What Are Women Searching For?

In a July 2006 article on, author Gerry Myers, president of Dallas-based Advisory Link, wrote: "Women want respect; they want knowledgeable salespeople who are professional and who will take the time to answer their questions. They want someone they can build a professional relationship with, someone they can come back to when they need more products and can refer their friends to."

Kim Walker, co-owner of Peak Automotive, Apex, N.C., and ASA-North Carolina's current president, is an AskPatty expert adviser and joined because one of Peak's goals is to educate customers: "We try very hard to be a good resource for our customers, including women."

As an adviser, she fields questions, including technical ones, submitted from the site's visitors. "I was very clear with them that I am not a technician, but my technicians here are second to none. I get a lot of the import questions on maintenance," says Walker. In addition to technical questions, she also answers questions about vehicle purchases and prepurchase inspections.

The goal is to reply within 24 hours: "My husband and the guys at the shop are aware of AskPatty and its vision and mission." All the employees at Peak work as a team to provide AskPatty visitors with the answers they need in a timely fashion.

Partnering for Success

Studies show that women in high numbers - from 78 percent to 96 percent of those surveyed - use the Internet to research products and services before making a purchase, online or offline. "[A woman is] 28 percent more likely to buy from a retailer that she knows is trained to address her specific needs," DeVere wrote in a February 2007 article for iMedia Connection.

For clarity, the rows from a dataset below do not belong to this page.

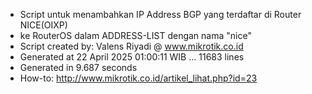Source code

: - Script untuk menambahkan IP Address BGP yang terdaftar di Router NICE(OIXP)
- ke RouterOS dalam ADDRESS-LIST dengan nama "nice"
- Script created by: Valens Riyadi @ www.mikrotik.co.id
- Generated at 22 April 2025 01:00:11 WIB ... 11683 lines
- Generated in 9.687 seconds
- How-to: http://www.mikrotik.co.id/artikel_lihat.php?id=23
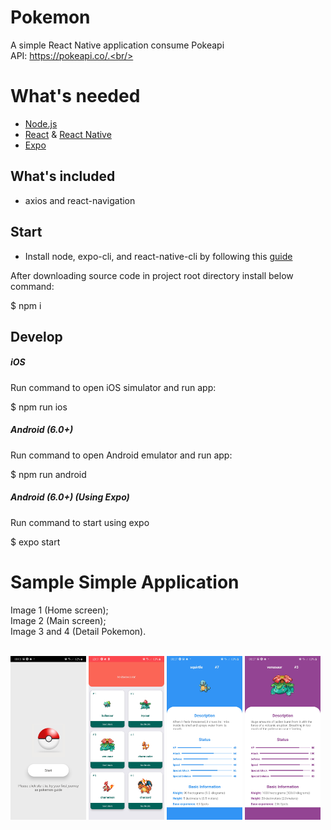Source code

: # Pokemon

A simple React Native application consume Pokeapi<br/>
API: https://pokeapi.co/.<br/>


# What's needed

- [Node.js](http://nodejs.org)
- [React](https://github.com/facebook/react) & [React Native](https://github.com/facebook/react-native)
- [Expo](https://docs.expo.io/)

## What's included

- axios and react-navigation

## Start

- Install node, expo-cli, and react-native-cli by following this [guide](https://reactnative.dev/docs/environment-setup)

After downloading source code in project root directory install below command:

$ npm i

## Develop

##### iOS

Run command to open iOS simulator and run app:

$ npm run ios

##### Android (6.0+)

Run command to open Android emulator and run app:

$ npm run android

##### Android (6.0+) (Using Expo)

Run command to start using expo

$ expo start

# Sample Simple Application

Image 1 (Home screen);<br/>
Image 2 (Main screen);<br/>
Image 3 and 4 (Detail Pokemon).<br/><br/>

<img src="./assets/screenshot/screenshoot1.jpg" width="24%" height="24%"/>       
<img src="./assets/screenshot/screenshoot2.jpg" width="24%" height="24%"/>      
<img src="./assets/screenshot/screenshoot3.jpg" width="24%" height="24%"/>      
<img src="./assets/screenshot/screenshoot4.jpg" width="24%" height="24%"/>
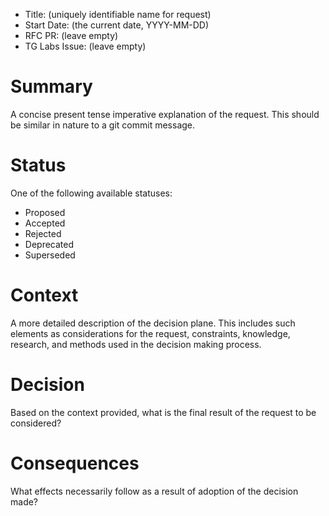 - Title: (uniquely identifiable name for request)
- Start Date: (the current date, YYYY-MM-DD)
- RFC PR: (leave empty)
- TG Labs Issue: (leave empty)

# Summary
[summary]: #summary

A concise present tense imperative explanation of the request. This should be similar in nature to a git commit message.

# Status
[status]: #status

One of the following available statuses:
  - Proposed
  - Accepted
  - Rejected
  - Deprecated
  - Superseded

# Context
[context]: #context

A more detailed description of the decision plane. This includes such elements as considerations for the request, constraints, knowledge, research, and methods used in the decision making process.

# Decision
[decision]: #decision

Based on the context provided, what is the final result of the request to be considered?

# Consequences
[consequences]: #consequences

What effects necessarily follow as a result of adoption of the decision made?
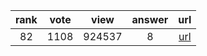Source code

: 
| rank | vote | view | answer | url |
|:-:|:-:|:-:|:-:|:-:|
|82|1108|924537|8| [url](http://stackoverflow.com/questions/11277432/how-to-remove-a-key-from-a-python-dictionary) |
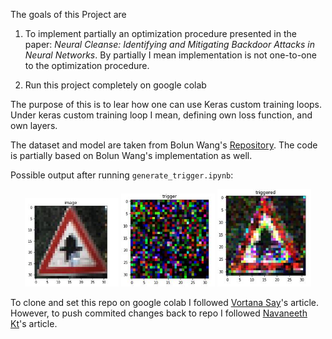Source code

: The goals of this Project are 

1. To implement partially an optimization procedure presented in the
paper: _Neural Cleanse: Identifying and Mitigating Backdoor Attacks in Neural Networks_. 
By partially I mean implementation is not one-to-one to the optimization procedure. 

2. Run this project completely on google colab

The purpose of this is to lear how one can use Keras custom training loops. 
Under keras custom training loop I mean, defining own loss function, and own layers.

The dataset and model are taken from Bolun Wang's [Repository](https://github.com/bolunwang/backdoor). 
The code is partially based on Bolun Wang's implementation as well.

Possible output after running `generate_trigger.ipynb`:

<p align="center">
  <img src="./images/traffic_sign.JPG" width="150" />
  <img src="./images/trigger.JPG" width="150" /> 
  <img src="./images/triggered.JPG" width="150" />
</p>

To clone and set this repo on google colab I followed [Vortana Say](https://towardsdatascience.com/google-drive-google-colab-github-dont-just-read-do-it-5554d5824228)'s article.
However, to push commited changes back to repo I followed [Navaneeth Kt](https://medium.com/@navan0/how-to-push-files-into-github-from-google-colab-379fd0077aa8)'s article.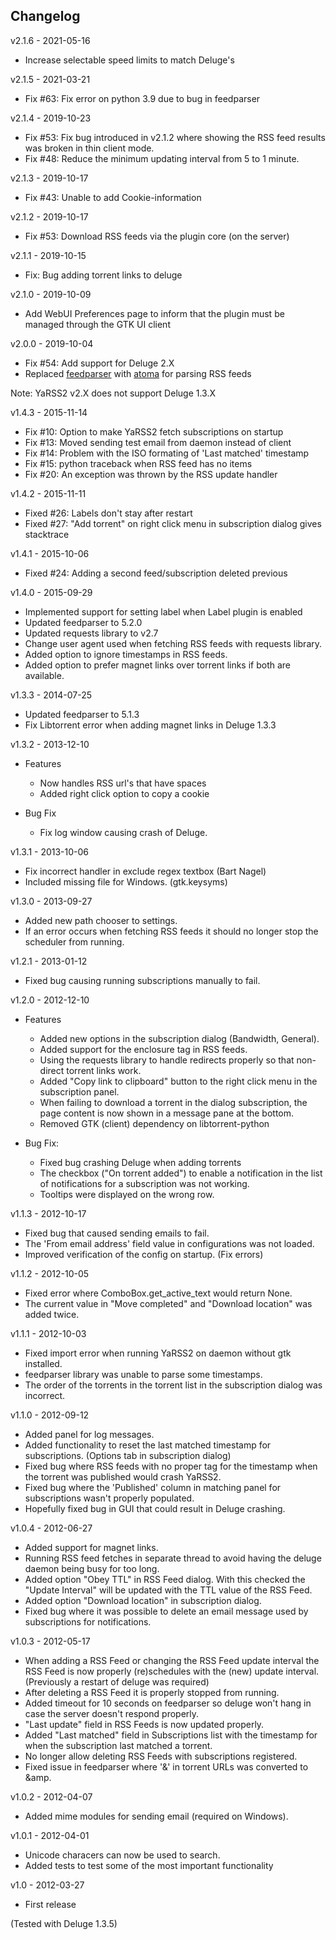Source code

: ## Changelog ##

v2.1.6 - 2021-05-16

* Increase selectable speed limits to match Deluge's

v2.1.5 - 2021-03-21

* Fix #63: Fix error on python 3.9 due to bug in feedparser

v2.1.4 - 2019-10-23

* Fix #53: Fix bug introduced in v2.1.2 where showing the RSS feed results was
           broken in thin client mode.
* Fix #48: Reduce the minimum updating interval from 5 to 1 minute.

v2.1.3 - 2019-10-17

* Fix #43: Unable to add Cookie-information

v2.1.2 - 2019-10-17

* Fix #53: Download RSS feeds via the plugin core (on the server)

v2.1.1 - 2019-10-15

* Fix: Bug adding torrent links to deluge

v2.1.0 - 2019-10-09

* Add WebUI Preferences page to inform that the plugin must be managed through the GTK UI client

v2.0.0 - 2019-10-04

* Fix #54: Add support for Deluge 2.X
* Replaced [feedparser](https://github.com/kurtmckee/feedparser) with
  [atoma](https://github.com/NicolasLM/atoma) for parsing RSS feeds

Note: YaRSS2 v2.X does not support Deluge 1.3.X

v1.4.3 - 2015-11-14

* Fix #10: Option to make YaRSS2 fetch subscriptions on startup
* Fix #13: Moved sending test email from daemon instead of client
* Fix #14: Problem with the ISO formating of 'Last matched' timestamp
* Fix #15: python traceback when RSS feed has no items
* Fix #20: An exception was thrown by the RSS update handler

v1.4.2 - 2015-11-11

* Fixed #26: Labels don't stay after restart
* Fixed #27: "Add torrent" on right click menu in subscription dialog gives stacktrace

v1.4.1 - 2015-10-06

* Fixed #24: Adding a second feed/subscription deleted previous

v1.4.0 - 2015-09-29

* Implemented support for setting label when Label plugin is enabled
* Updated feedparser to 5.2.0
* Updated requests library to v2.7
* Change user agent used when fetching RSS feeds with requests library.
* Added option to ignore timestamps in RSS feeds.
* Added option to prefer magnet links over torrent links if both are available.

v1.3.3 - 2014-07-25

* Updated feedparser to 5.1.3
* Fix Libtorrent error when adding magnet links in Deluge 1.3.3

v1.3.2 - 2013-12-10

 + Features
    * Now handles RSS url's that have spaces
    * Added right click option to copy a cookie

 + Bug Fix
     * Fix log window causing crash of Deluge.

v1.3.1 - 2013-10-06

 * Fix incorrect handler in exclude regex textbox (Bart Nagel)
 * Included missing file for Windows. (gtk.keysyms)

v1.3.0 - 2013-09-27

* Added new path chooser to settings.
* If an error occurs when fetching RSS feeds it should no longer stop the
  scheduler from running.

v1.2.1 - 2013-01-12

* Fixed bug causing running subscriptions manually to fail.

v1.2.0 - 2012-12-10

 + Features
    * Added new options in the subscription dialog (Bandwidth, General).
    * Added support for the enclosure tag in RSS feeds.
    * Using the requests library to handle redirects properly so that non-direct
      torrent links work.
    * Added "Copy link to clipboard" button to the right click menu in the
      subscription panel.
    * When failing to download a torrent in the dialog subscription, the page
      content is now shown in a message pane at the bottom.
    * Removed GTK (client) dependency on libtorrent-python


 + Bug Fix:
    * Fixed bug crashing Deluge when adding torrents
    * The checkbox ("On torrent added") to enable a notification in the list of
      notifications
      for a subscription was not working.
    * Tooltips were displayed on the wrong row.

v1.1.3 - 2012-10-17

* Fixed bug that caused sending emails to fail.
* The 'From email address' field value in configurations was not loaded.
* Improved verification of the config on startup. (Fix errors)

v1.1.2 - 2012-10-05

* Fixed error where ComboBox.get_active_text would return None.
* The current value in "Move completed" and "Download location" was added twice.

v1.1.1 - 2012-10-03

* Fixed import error when running YaRSS2 on daemon without gtk installed.
* feedparser library was unable to parse some timestamps.
* The order of the torrents in the torrent list in the subscription dialog was incorrect.

v1.1.0 - 2012-09-12

* Added panel for log messages.
* Added functionality to reset the last matched timestamp for subscriptions. (Options tab in subscription dialog)
* Fixed bug where RSS feeds with no proper tag for the timestamp when the torrent was published would crash YaRSS2.
* Fixed bug where the 'Published' column in matching panel for subscriptions wasn't properly populated.
* Hopefully fixed bug in GUI that could result in Deluge crashing.

v1.0.4 - 2012-06-27

* Added support for magnet links.
* Running RSS feed fetches in separate thread to avoid having the deluge daemon being busy for too long.
* Added option "Obey TTL" in RSS Feed dialog. With this checked the "Update Interval" will be updated with the TTL value of the RSS Feed.
* Added option "Download location" in subscription dialog.
* Fixed bug where it was possible to delete an email message used by subscriptions for notifications.

v1.0.3 - 2012-05-17

* When adding a RSS Feed or changing the RSS Feed update interval the RSS Feed is now properly (re)schedules with the (new) update interval.
  (Previously a restart of deluge was required)
* After deleting a RSS Feed it is properly stopped from running.
* Added timeout for 10 seconds on feedparser so deluge won't hang in case the server doesn't respond properly.
* "Last update" field in RSS Feeds is now updated properly.
* Added "Last matched" field in Subscriptions list with the timestamp for when the subscription last matched a torrent.
* No longer allow deleting RSS Feeds with subscriptions registered.
* Fixed issue in feedparser where '&' in torrent URLs was converted to &amp.

v1.0.2 - 2012-04-07

* Added mime modules for sending email (required on Windows).

v1.0.1 - 2012-04-01

* Unicode characers can now be used to search.
* Added tests to test some of the most important functionality

v1.0 - 2012-03-27

* First release

(Tested with Deluge 1.3.5)
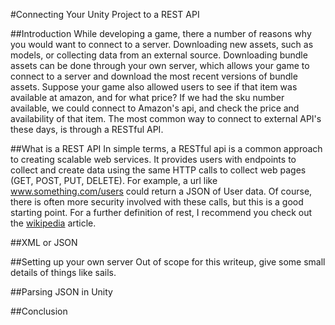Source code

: #Connecting Your Unity Project to a REST API

##Introduction
While developing a game, there a number of reasons why you would want to connect to a server. Downloading new assets, such as models, or collecting data from an external source. Downloading bundle assets can be done through your own server, which allows your game to connect to a server and download the most recent versions of bundle assets. Suppose your game also allowed users to see if that item was available at amazon, and for what price? If we had the sku number available, we could connect to Amazon's api, and check the price and availability of that item. The most common way to connect to external API's these days, is through a RESTful API.

##What is a REST API
In simple terms, a RESTful api is a common approach to creating scalable web services. It provides users with endpoints to collect and create data using the same HTTP calls to collect web pages (GET, POST, PUT, DELETE). For example, a url like www.something.com/users could return a JSON of User data. Of course, there is often more security involved with these calls, but this is a good starting point. For a further definition of rest, I recommend you check out the [wikipedia](http://en.wikipedia.org/wiki/Representational_state_transfer) article.

##XML or JSON

##Setting up your own server
Out of scope for this writeup, give some small details of things like sails.

##Parsing JSON in Unity

##Conclusion
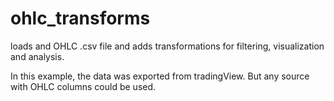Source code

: # ohlc_transforms
loads and OHLC .csv file and adds transformations for filtering, visualization and analysis.

In this example, the data was exported from tradingView.  But any source with OHLC columns could be used.
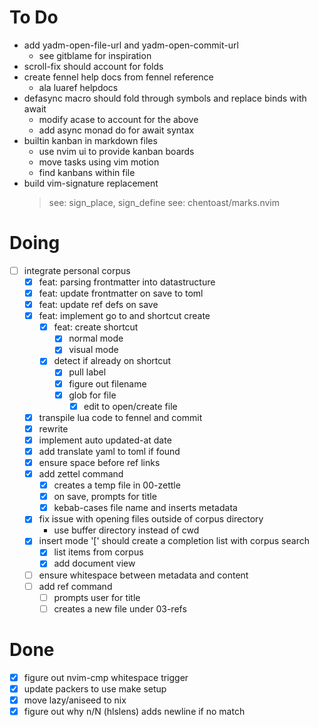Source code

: # To Do

- add yadm-open-file-url and yadm-open-commit-url
  - see gitblame for inspiration
- scroll-fix should account for folds
- create fennel help docs from fennel reference
  - ala luaref helpdocs
- defasync macro should fold through symbols and replace binds with await
  - modify acase to account for the above
  - add async monad do for await syntax
- builtin kanban in markdown files
  - use nvim ui to provide kanban boards
  - move tasks using vim motion
  - find kanbans within file
- build vim-signature replacement
  > see: sign_place, sign_define
  > see: chentoast/marks.nvim

# Doing

- [ ] integrate personal corpus
  - [x] feat: parsing frontmatter into datastructure
  - [x] feat: update frontmatter on save to toml
  - [x] feat: update ref defs on save
  - [x] feat: implement go to and shortcut create
    - [x] feat: create shortcut
      - [x] normal mode
      - [x] visual mode
    - [x] detect if already on shortcut
      - [x] pull label
      - [x] figure out filename
      - [x] glob for file
        - [x] edit to open/create file
  - [x] transpile lua code to fennel and commit
  - [x] rewrite
  - [x] implement auto updated-at date
  - [x] add translate yaml to toml if found
  - [x] ensure space before ref links
  - [x] add zettel command
    - [x] creates a temp file in 00-zettle
    - [x] on save, prompts for title
    - [x] kebab-cases file name and inserts metadata
  - [x] fix issue with opening files outside of corpus directory
    - use buffer directory instead of cwd
  - [x] insert mode '[' should create a completion list with corpus search
    - [x] list items from corpus
    - [x] add document view
  - [ ] ensure whitespace between metadata and content
  - [ ] add ref command
    - [ ] prompts user for title
    - [ ] creates a new file under 03-refs

# Done

- [x] figure out nvim-cmp whitespace trigger
- [x] update packers to use make setup
- [x] move lazy/aniseed to nix
- [x] figure out why n/N (hlslens) adds newline if no match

Devere and her team are always on the lookout to add to their corral of advisers. She is currently searching for additional female ASE-certified technicians with experience and knowledge, plus the enthusiasm and motivation to share and educate.

There are other opportunities, including marketing and advertising partnerships and participation in AskPatty's Certified Female-Friendly program. Similar to its dealership program, AskPatty is now launching a Certified Female-Friendly program for automotive repair centers, tire stores and other aftermarket retailers. Businesses that complete the certification requirements will be listed on the site's search function and on the MyCarPage feature. In addition, they are provided with marketing tools to promote their participation.

Certification requires that shop personnel complete the first module of training, which is delivered in an interactive online environment. The training is designed for everyone in the shop who speaks with a consumer: technicians, counter persons, service advisers and receptionists.

But DeVere emphasizes training doesn't end there: "Our training is 12 months. We don't believe that behavior changes in a couple of training sessions. New modules are loaded up every few weeks to continue the training and reinforce their learning."

Walker says her AskPatty partnership helps her business meet two of its goals: Educating customers and increasing the shop's credibility with consumers. It also provides her with networking opportunities and connections within the industry.

For shops considering an AskPatty partnership, Walker advises, "It depends on what your mission is for your customers, for your shop and for the industry. You have to be really good to every single customer because they all count."